But the advantage that progestins do have in endometriosis is that. The reason why they cause such big side effects in some of us. Um, raise your hand in the comments. If you also experience mood symptoms with progestins. I know it's not just me, they bind very tightly to the progesterone receptor. So in doing that, when we have progesterone resistance, some clinicians will opt for progestins because they're gonna bind tighter.
But there's a problem that if you're having side effects, like you shouldn't have to like trade period pain for like wanting to unlive yourself once a month. Like that's not cool to be like, yeah, just trade, trade that. Or to be like, you know, you have endometriosis. What do you expect me to do? Like just.
Freaking deal with it. Like suck it up like like this, suck it up. Medicine. I'm not down with that. Like that's like, you know what, you bring the matches, I'll bring the kerosene. We burn this down together. So here's the deal. Progestins can be effective, but they can also cause side [00:04:00] effects. So it's very individualized and it's not necessarily that like one is always better than the other in terms of endometriosis treatment.
It's about what works for you. When it comes to, when we're talking about like brain health, absolutely. Progesterone wins, like hands down progesterone wins with that.

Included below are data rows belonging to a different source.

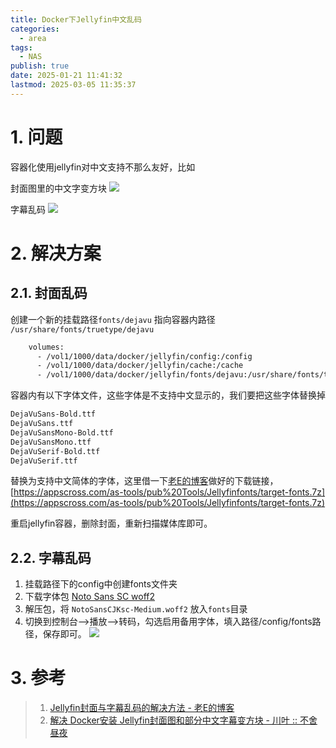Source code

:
 ```yaml
---
title: Docker下Jellyfin中文乱码
categories:
  - area
tags:
  - NAS
publish: true
date: 2025-01-21 11:41:32
lastmod: 2025-03-05 11:35:37
---
```

# 1. 问题

容器化使用jellyfin对中文支持不那么友好，比如

封面图里的中文字变方块
![](/images/image-20250304161139407.png)

字幕乱码
![](/images/image-20250304161139436.png)

# 2. 解决方案

## 2.1. 封面乱码

创建一个新的挂载路径`fonts/dejavu` 指向容器内路径 `/usr/share/fonts/truetype/dejavu`

```dockerfile
    volumes:
      - /vol1/1000/data/docker/jellyfin/config:/config
      - /vol1/1000/data/docker/jellyfin/cache:/cache
      - /vol1/1000/data/docker/jellyfin/fonts/dejavu:/usr/share/fonts/truetype/dejavu
```

容器内有以下字体文件，这些字体是不支持中文显示的，我们要把这些字体替换掉

```bash
DejaVuSans-Bold.ttf 
DejaVuSans.ttf 
DejaVuSansMono-Bold.ttf 
DejaVuSansMono.ttf 
DejaVuSerif-Bold.ttf 
DejaVuSerif.ttf 
```

替换为支持中文简体的字体，这里借一下[老E的博客](https://appscross.com/blog/jellyfin-cover-and-subtitles-garbled.html)做好的下载链接，[https://appscross.com/as-tools/pub%20Tools/Jellyfinfonts/target-fonts.7z](https://appscross.com/as-tools/pub%20Tools/Jellyfinfonts/target-fonts.7z)

重启jellyfin容器，删除封面，重新扫描媒体库即可。 

## 2.2. 字幕乱码

1. 挂载路径下的config中创建fonts文件夹 
2. 下载字体包 [Noto Sans SC woff2](https://raw.githubusercontent.com/CodePlayer/webfont-noto/master/release/NotoSansCJKsc-hinted-standard.zip "Noto Sans SC woff2") 
3. 解压包，将 `NotoSansCJKsc-Medium.woff2` 放入`fonts`目录 
4. 切换到控制台-->播放-->转码，勾选启用备用字体，填入路径/config/fonts路径，保存即可。 ![](/images/image-20250304161139460.png)



# 3. 参考

> 1. [Jellyfin封面与字幕乱码的解决方法 - 老E的博客](https://appscross.com/blog/jellyfin-cover-and-subtitles-garbled.html)
> 2. [解决 Docker安装 Jellyfin封面图和部分中文字幕变方块 - 川叶 :: 不舍昼夜](https://blog.lishun.me/docker-jellyfin-chinese-fonts)

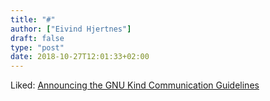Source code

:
 ```yaml
---
title: "#"
author: ["Eivind Hjertnes"]
draft: false
type: "post"
date: 2018-10-27T12:01:33+02:00
---
```


Liked:
[Announcing
the GNU Kind Communication Guidelines](http://lists.gnu.org/archive/html/info-gnu/2018-10/msg00001.html)
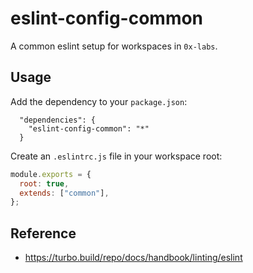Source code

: # eslint-config-common

A common eslint setup for workspaces in `0x-labs`.

## Usage

Add the dependency to your `package.json`:

```jsonc
  "dependencies": {
    "eslint-config-common": "*"
  }
```

Create an `.eslintrc.js` file in your workspace root:

```js
module.exports = {
  root: true,
  extends: ["common"],
};
```

## Reference

- https://turbo.build/repo/docs/handbook/linting/eslint
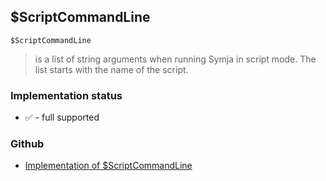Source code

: ## $ScriptCommandLine

```
$ScriptCommandLine
```

> is a list of string arguments when running Symja in script mode. The list starts with the name of the script.







### Implementation status

* &#x2705; - full supported

### Github

* [Implementation of $ScriptCommandLine](https://github.com/axkr/symja_android_library/blob/master/symja_android_library/matheclipse-core/src/main/java/org/matheclipse/core/builtin/ConstantDefinitions.java#L549) 
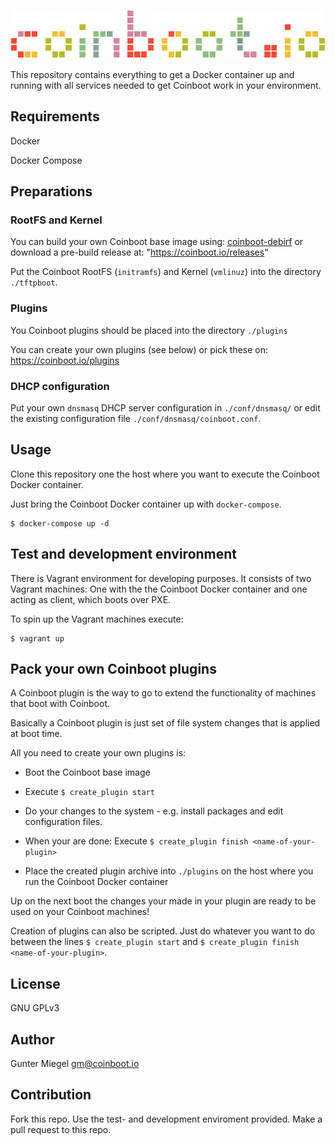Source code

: ![Logo of Coinboot](coinboot.png)

This repository contains everything to get a Docker container up and running with all services needed to get Coinboot work in your environment.

## Requirements

Docker

Docker Compose

## Preparations

### RootFS and Kernel

You can build your own Coinboot base image using: [coinboot-debirf](https://github.com/frzb/coinboot-debirf) or download a pre-build release at: "https://coinboot.io/releases"

Put the Coinboot RootFS (`initramfs`) and Kernel (`vmlinuz`) into the directory `./tftpboot`.

### Plugins

You Coinboot plugins should be placed into  the directory `./plugins`

You can create your own plugins (see below) or pick these on: https://coinboot.io/plugins

### DHCP configuration

Put your own `dnsmasq` DHCP server configuration in `./conf/dnsmasq/` or edit the existing configuration file `./conf/dnsmasq/coinboot.conf`.

## Usage

Clone this repository one the host where you want to execute the Coinboot Docker container.

Just bring the Coinboot Docker container up with `docker-compose`.

```
$ docker-compose up -d
```

## Test and development environment

There is Vagrant environment for developing purposes.
It consists of two Vagrant machines: One with the the Coinboot Docker container and one acting as client, which boots over PXE.

To spin up the Vagrant machines execute:

```
$ vagrant up
```

## Pack your own Coinboot plugins

A Coinboot plugin is the way to go to extend the functionality of machines that boot with Coinboot.

Basically a Coinboot plugin is just set of file system changes that is applied at boot time.


All you need to create your own plugins is:

* Boot the Coinboot base image

* Execute `$ create_plugin start`

* Do your changes to the system - e.g. install packages and edit configuration files.

* When your are done: Execute `$ create_plugin finish <name-of-your-plugin>`

* Place the created plugin archive into `./plugins` on the host where you run the Coinboot Docker container

Up on the next boot the changes your made in your plugin are ready to be used on your Coinboot machines!

Creation of plugins can also be scripted. Just do whatever you want to do between the lines `$ create_plugin start` and `$ create_plugin finish <name-of-your-plugin>`.

## License

GNU GPLv3 

## Author

Gunter Miegel 
gm@coinboot.io

## Contribution

Fork this repo. Use the test- and development enviroment provided.
Make a pull request to this repo. 
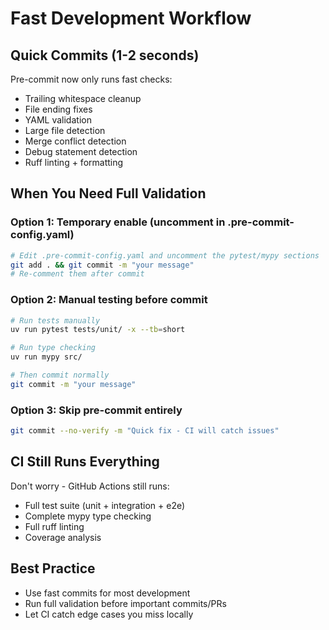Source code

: # Fast Development Workflow

## Quick Commits (1-2 seconds)
Pre-commit now only runs fast checks:
- Trailing whitespace cleanup
- File ending fixes
- YAML validation
- Large file detection
- Merge conflict detection
- Debug statement detection
- Ruff linting + formatting

## When You Need Full Validation

### Option 1: Temporary enable (uncomment in .pre-commit-config.yaml)
```bash
# Edit .pre-commit-config.yaml and uncomment the pytest/mypy sections
git add . && git commit -m "your message"
# Re-comment them after commit
```

### Option 2: Manual testing before commit
```bash
# Run tests manually
uv run pytest tests/unit/ -x --tb=short

# Run type checking
uv run mypy src/

# Then commit normally
git commit -m "your message"
```

### Option 3: Skip pre-commit entirely
```bash
git commit --no-verify -m "Quick fix - CI will catch issues"
```

## CI Still Runs Everything
Don't worry - GitHub Actions still runs:
- Full test suite (unit + integration + e2e)
- Complete mypy type checking
- Full ruff linting
- Coverage analysis

## Best Practice
- Use fast commits for most development
- Run full validation before important commits/PRs
- Let CI catch edge cases you miss locally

So we've got the progesterone, the progestin going on. Let's talk about the resistance. Now, some people say the endometriosis lesions are directly downregulating, the progesterone receptors.
Okay, so like here's my theory of things is that these lesions are highly inflammatory. This is one reason why GLP ones can be helpful, because they are anti-inflammatory, as are things like Boswellia, turmeric, Omega-3 fatty acids. So GLP ones, I just want you to know they're not the only way, and I'm not trying to push anyone on GLP ones.

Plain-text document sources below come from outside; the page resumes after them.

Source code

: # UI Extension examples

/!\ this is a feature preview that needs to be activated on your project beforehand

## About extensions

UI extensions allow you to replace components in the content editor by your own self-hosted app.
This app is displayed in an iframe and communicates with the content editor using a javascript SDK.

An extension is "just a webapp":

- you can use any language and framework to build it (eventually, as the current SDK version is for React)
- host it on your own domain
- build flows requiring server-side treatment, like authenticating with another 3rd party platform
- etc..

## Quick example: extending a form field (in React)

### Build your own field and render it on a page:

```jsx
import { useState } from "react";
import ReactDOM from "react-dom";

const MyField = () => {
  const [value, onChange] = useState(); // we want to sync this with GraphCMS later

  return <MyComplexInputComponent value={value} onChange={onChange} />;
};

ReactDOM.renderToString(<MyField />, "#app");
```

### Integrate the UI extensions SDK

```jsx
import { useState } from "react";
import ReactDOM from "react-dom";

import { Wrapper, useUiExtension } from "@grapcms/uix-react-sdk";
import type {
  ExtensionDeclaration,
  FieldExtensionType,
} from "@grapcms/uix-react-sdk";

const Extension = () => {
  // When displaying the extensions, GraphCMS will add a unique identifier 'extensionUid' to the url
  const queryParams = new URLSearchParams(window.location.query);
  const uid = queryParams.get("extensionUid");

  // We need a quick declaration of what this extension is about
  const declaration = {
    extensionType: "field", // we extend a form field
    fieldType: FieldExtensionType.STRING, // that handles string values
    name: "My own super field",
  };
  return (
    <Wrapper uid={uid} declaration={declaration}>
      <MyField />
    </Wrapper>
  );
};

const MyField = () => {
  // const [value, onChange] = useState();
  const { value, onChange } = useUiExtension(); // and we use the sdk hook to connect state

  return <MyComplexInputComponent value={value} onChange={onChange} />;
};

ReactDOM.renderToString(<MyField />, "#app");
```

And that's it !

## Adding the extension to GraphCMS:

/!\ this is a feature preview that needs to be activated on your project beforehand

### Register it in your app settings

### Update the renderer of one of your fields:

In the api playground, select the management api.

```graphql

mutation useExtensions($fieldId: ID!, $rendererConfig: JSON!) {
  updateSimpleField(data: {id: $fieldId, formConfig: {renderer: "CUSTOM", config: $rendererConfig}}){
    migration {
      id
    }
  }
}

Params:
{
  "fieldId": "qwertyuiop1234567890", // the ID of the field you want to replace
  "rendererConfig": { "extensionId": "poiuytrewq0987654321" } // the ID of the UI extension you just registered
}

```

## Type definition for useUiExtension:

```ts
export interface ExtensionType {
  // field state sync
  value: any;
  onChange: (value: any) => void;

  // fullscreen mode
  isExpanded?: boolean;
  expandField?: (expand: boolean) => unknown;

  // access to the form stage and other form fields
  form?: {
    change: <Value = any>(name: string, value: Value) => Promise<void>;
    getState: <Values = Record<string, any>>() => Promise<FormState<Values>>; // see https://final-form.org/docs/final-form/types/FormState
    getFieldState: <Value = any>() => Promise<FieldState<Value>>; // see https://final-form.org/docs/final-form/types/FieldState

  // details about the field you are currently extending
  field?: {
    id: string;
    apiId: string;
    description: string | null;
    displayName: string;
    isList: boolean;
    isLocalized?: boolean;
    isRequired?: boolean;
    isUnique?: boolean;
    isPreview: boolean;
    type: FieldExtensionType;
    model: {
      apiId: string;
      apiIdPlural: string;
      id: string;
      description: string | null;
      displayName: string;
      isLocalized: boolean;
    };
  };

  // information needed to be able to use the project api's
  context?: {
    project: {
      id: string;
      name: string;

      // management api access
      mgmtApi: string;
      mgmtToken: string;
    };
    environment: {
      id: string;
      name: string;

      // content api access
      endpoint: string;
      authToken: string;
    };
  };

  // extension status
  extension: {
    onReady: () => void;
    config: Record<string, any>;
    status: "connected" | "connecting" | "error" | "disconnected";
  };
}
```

I just think this research is fascinating. I wanna talk about it with you. Okay, so we've got all this inflammation, cytokines being produced by these endometriosis lesions. Those are your chemical messengers of the [00:05:00] immune system.
Then we've got histamine. We've got tons of mast cells hanging on in there, dumping histamine, and then there are also prostaglandins being produced, which we know from period flu period poop, and period pain. That's what prostaglandins are bringing down on us. Now because of all that inflammation, just like any other cell in the body, when we have inflammation, we can get resistance.
See also insulin resistance. That's one of like the best studied conditions where we can see that when there's inflammation. There is receptor resistance to that insulin. Now I think this the same thing going on with progesterone therapy because the lesions are just so dependent on estrogen. There is a whole connection here where they're prioritizing estrogen.
So the estrogen docs, because that is the way that they survive. So when I started thinking about all of this and I was doing all this research on like GLP ones and inflammation, all that, and I had the thought of like, could. GLP ones actually make [00:06:00] progesterone receptors work better. So let's get into it.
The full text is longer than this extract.